# Action item:
Using the records below, please work out how many lines contain "false"; answer with the number alone.

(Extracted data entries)
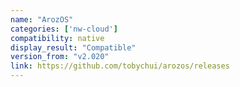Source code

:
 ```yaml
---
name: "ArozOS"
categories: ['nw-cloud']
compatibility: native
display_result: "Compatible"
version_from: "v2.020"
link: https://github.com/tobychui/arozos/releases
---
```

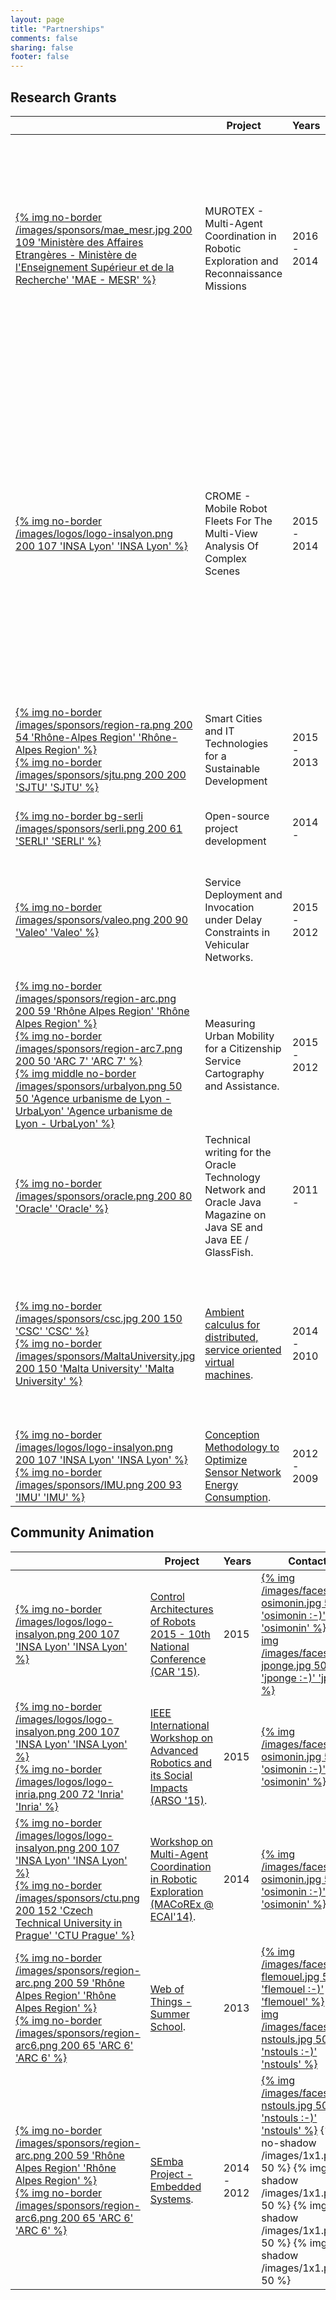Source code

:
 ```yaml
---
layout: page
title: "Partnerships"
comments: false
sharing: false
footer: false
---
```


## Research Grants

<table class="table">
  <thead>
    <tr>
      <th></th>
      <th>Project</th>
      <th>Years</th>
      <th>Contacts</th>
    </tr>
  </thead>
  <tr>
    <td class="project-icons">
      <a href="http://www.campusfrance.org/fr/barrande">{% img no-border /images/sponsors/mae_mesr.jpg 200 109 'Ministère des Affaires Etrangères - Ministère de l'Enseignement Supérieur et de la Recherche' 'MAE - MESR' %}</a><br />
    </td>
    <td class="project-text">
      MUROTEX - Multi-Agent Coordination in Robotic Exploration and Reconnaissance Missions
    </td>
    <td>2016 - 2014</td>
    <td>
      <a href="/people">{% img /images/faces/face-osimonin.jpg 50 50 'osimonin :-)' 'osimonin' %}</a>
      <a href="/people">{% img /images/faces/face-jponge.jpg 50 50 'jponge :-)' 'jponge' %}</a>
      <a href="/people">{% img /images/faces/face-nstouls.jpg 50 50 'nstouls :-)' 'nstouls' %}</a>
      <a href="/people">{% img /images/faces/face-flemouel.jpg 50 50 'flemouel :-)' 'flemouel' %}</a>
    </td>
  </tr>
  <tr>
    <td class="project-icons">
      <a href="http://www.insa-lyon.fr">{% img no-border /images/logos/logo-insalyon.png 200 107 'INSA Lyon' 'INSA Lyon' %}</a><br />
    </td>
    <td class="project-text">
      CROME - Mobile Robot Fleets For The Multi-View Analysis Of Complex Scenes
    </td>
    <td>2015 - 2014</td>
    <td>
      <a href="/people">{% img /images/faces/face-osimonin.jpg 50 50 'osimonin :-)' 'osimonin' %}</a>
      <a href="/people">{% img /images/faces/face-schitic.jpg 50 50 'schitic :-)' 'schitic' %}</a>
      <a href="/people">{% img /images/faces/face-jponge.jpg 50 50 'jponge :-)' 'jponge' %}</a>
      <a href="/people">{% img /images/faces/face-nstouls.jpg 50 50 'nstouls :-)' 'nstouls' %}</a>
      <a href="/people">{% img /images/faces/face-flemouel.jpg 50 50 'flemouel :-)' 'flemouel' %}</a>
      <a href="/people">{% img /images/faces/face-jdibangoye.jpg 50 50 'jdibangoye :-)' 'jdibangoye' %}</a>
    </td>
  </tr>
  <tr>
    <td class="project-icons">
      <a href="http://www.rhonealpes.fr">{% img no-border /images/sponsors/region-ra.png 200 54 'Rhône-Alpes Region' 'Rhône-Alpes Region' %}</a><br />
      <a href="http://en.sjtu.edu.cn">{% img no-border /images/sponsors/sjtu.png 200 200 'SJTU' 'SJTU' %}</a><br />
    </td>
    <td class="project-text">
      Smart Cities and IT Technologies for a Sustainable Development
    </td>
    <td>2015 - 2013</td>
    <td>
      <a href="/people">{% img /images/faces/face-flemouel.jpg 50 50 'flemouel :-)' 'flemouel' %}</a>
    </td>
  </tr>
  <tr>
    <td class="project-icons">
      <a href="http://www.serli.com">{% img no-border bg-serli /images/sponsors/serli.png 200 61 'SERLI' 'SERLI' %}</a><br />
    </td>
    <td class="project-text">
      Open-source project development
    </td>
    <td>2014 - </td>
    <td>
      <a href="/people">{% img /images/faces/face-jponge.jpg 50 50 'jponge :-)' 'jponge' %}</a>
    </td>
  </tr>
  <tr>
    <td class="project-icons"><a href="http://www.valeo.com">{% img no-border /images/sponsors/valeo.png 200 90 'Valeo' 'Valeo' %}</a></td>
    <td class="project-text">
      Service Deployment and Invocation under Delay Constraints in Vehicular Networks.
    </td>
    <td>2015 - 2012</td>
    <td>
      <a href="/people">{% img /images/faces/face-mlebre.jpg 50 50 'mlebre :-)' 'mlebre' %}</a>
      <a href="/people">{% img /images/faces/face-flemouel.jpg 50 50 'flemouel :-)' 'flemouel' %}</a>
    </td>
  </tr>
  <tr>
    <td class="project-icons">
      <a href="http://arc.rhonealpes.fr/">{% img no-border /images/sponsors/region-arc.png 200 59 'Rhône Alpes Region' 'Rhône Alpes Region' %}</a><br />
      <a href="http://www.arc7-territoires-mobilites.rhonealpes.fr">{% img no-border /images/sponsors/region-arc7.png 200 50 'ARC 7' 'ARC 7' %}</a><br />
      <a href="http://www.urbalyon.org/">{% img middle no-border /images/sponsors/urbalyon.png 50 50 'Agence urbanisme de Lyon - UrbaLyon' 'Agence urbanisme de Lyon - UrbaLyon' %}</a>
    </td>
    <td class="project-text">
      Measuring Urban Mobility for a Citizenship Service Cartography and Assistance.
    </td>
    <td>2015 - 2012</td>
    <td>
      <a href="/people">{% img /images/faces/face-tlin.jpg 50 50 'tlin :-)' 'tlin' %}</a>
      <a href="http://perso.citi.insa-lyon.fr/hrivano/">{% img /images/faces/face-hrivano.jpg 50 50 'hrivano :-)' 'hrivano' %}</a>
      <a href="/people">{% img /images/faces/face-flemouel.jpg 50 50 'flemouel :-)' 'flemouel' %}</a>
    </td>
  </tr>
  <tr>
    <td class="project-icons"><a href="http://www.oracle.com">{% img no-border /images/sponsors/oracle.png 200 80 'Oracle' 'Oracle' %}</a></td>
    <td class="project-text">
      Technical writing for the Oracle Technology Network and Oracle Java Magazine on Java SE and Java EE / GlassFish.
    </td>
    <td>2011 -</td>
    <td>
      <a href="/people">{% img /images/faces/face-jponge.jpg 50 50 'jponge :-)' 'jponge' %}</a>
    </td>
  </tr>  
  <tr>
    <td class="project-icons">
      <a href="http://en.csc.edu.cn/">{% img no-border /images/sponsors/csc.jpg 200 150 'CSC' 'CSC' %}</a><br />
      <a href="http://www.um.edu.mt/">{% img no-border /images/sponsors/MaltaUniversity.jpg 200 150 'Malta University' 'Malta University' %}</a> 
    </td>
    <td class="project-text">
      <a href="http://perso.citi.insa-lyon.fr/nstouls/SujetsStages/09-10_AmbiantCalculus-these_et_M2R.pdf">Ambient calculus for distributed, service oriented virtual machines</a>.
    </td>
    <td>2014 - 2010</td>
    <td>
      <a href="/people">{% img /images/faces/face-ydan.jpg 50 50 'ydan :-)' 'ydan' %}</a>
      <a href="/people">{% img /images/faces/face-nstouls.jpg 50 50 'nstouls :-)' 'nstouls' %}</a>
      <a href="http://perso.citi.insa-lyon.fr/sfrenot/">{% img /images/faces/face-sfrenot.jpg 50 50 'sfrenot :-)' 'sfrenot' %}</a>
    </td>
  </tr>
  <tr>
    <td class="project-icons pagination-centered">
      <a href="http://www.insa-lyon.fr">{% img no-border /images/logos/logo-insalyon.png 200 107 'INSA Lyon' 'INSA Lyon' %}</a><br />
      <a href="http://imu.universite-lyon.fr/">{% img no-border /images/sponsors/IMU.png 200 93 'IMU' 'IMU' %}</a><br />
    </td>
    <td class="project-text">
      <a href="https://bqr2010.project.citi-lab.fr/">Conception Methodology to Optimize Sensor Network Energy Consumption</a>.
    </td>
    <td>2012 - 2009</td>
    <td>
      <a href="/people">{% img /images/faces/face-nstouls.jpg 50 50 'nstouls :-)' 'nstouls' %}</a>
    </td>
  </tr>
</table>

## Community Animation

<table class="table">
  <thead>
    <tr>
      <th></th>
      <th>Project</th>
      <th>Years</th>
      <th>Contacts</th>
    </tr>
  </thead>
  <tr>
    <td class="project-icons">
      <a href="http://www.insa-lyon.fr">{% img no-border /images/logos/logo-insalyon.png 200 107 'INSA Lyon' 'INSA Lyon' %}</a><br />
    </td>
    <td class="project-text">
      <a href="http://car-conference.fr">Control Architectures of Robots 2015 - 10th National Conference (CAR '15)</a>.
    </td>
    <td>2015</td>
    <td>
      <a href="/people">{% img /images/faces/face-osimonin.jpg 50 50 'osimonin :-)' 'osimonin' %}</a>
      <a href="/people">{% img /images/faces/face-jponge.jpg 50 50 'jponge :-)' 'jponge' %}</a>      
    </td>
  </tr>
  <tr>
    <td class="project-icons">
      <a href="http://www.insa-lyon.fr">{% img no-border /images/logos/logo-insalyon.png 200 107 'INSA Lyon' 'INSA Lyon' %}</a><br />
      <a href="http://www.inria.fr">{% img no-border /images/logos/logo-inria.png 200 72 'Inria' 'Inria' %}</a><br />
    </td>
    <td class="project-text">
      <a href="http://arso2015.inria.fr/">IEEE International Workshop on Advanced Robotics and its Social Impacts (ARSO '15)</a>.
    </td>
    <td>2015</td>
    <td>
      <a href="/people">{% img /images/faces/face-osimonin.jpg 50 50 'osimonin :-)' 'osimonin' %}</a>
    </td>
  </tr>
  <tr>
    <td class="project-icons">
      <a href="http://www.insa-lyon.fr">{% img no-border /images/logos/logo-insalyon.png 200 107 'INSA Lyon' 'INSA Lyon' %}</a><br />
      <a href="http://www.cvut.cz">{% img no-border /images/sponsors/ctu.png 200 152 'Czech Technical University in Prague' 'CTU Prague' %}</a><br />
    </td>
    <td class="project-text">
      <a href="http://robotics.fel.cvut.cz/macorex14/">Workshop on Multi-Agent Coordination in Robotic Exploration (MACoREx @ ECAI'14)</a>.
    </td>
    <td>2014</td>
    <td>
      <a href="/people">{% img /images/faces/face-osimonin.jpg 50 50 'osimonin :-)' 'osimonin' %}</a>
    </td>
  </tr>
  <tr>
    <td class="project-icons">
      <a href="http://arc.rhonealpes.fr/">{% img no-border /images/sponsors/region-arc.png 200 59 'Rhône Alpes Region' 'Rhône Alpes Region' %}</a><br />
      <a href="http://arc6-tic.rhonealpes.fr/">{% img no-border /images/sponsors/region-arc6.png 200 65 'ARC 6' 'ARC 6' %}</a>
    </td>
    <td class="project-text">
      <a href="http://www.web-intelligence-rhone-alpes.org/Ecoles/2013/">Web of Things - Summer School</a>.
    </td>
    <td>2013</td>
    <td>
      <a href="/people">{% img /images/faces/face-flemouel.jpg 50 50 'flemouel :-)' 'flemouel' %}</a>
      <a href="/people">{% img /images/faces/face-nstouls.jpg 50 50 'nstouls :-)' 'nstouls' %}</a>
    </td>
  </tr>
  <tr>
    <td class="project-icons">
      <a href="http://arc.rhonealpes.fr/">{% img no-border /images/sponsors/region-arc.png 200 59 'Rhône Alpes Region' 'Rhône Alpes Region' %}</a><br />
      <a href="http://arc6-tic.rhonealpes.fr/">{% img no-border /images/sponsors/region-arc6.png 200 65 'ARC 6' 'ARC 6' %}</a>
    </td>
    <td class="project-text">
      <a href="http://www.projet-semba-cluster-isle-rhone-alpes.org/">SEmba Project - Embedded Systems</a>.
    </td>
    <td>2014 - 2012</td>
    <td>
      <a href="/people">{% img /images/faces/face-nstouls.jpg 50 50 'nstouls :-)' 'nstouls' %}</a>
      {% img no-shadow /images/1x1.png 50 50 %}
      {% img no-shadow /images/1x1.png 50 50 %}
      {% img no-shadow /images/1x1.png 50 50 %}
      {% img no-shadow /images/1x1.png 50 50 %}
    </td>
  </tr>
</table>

# Output:
3